Madrasas offer free religious education and board for more than one million Pakistani children, many of whom have no access to state education, but some have been accused of being breeding grounds for extremism.
Britain pushed Musharraf to take a tough stance after it emerged that at least two of the London bombers had visited the country before the July attacks and that one or more may have visited madrasas.
With shots of madrasa pupils nodding frantically as they recited the Koran being repeatedly shown on television news channels -- and Pakistan's reputation as a big player in the "war on terror" at stake -- Musharraf took action.

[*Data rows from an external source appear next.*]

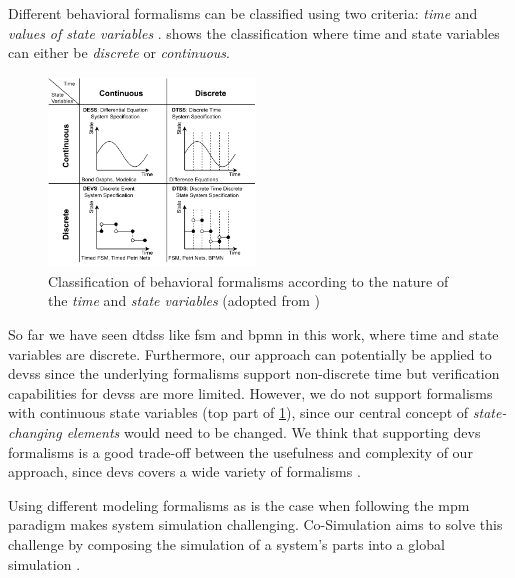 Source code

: \documentclass{jot}
\begin{document}
Different behavioral formalisms can be classified using two criteria: \textit{time} and \textit{values of state variables} \cite{wainerDiscreteeventModelingSimulation2009}.
 shows the classification where time and state variables can either be \textit{discrete} or \textit{continuous}.

\begin{figure}[ht!]
    \centering
    \includegraphics[width=0.49\textwidth]{figures/diagrams-classification.pdf}
    \caption{Classification of behavioral formalisms according to the nature of the \textit{time} and \textit{state variables} (adopted from \cite{wainerDiscreteeventModelingSimulation2009, amraniMultiparadigmModellingCyber2021})}
    \label{fig:classification}
\end{figure}

So far we have seen \glspl*{dtds} like \gls*{fsm} and \gls*{bpmn} in this work, where time and state variables are discrete.
Furthermore, our approach can potentially be applied to \glspl*{devs} since the underlying formalisms support non-discrete time but verification capabilities for \glspl*{devs} are more limited.
However, we do not support formalisms with continuous state variables (top part of \cref{fig:classification}), since our central concept of \textit{state-changing elements} would need to be changed.
We think that supporting \gls*{devs} formalisms is a good trade-off between the usefulness and complexity of our approach, since \gls*{devs} covers a wide variety of formalisms \cite{vangheluweIntroductionMultiparadigmModelling2002}.

Using different modeling formalisms as is the case when
following the \gls*{mpm} paradigm makes system simulation challenging.
Co-Simulation aims to solve this challenge by composing the simulation of a system's parts into a global simulation \cite{gomesCoSimulationSurvey2019}.
\end{document}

Hundreds of so-called extremists were arrested, Musharraf ordered the estimated 1,400 foreigners studying in Pakistan's madrasas to leave, and then the registration order was introduced.
Earlier this month General Musharraf called on his countrymen to reject "retrogressive elements politically and socially" ahead of four-yearly municipal polls seen largely as a test of Musharraf's bid to sideline hardline Islamic groups.
As Pakistan's ruling party claimed victory in the two-stage polls that ended Thursday, officials said the vote had given a clear boost to the General's mission to curb extremism in the Islamic republic.
"The outcome of the elections throughout the country is a victory for the moderates, for the enlightened and a defeat for the extremists," Musharraf said on Friday.
However a group of key religious parties which control more than 8,000 seminaries and schools run by a hardline Sunni Muslim school of thought remained defiant.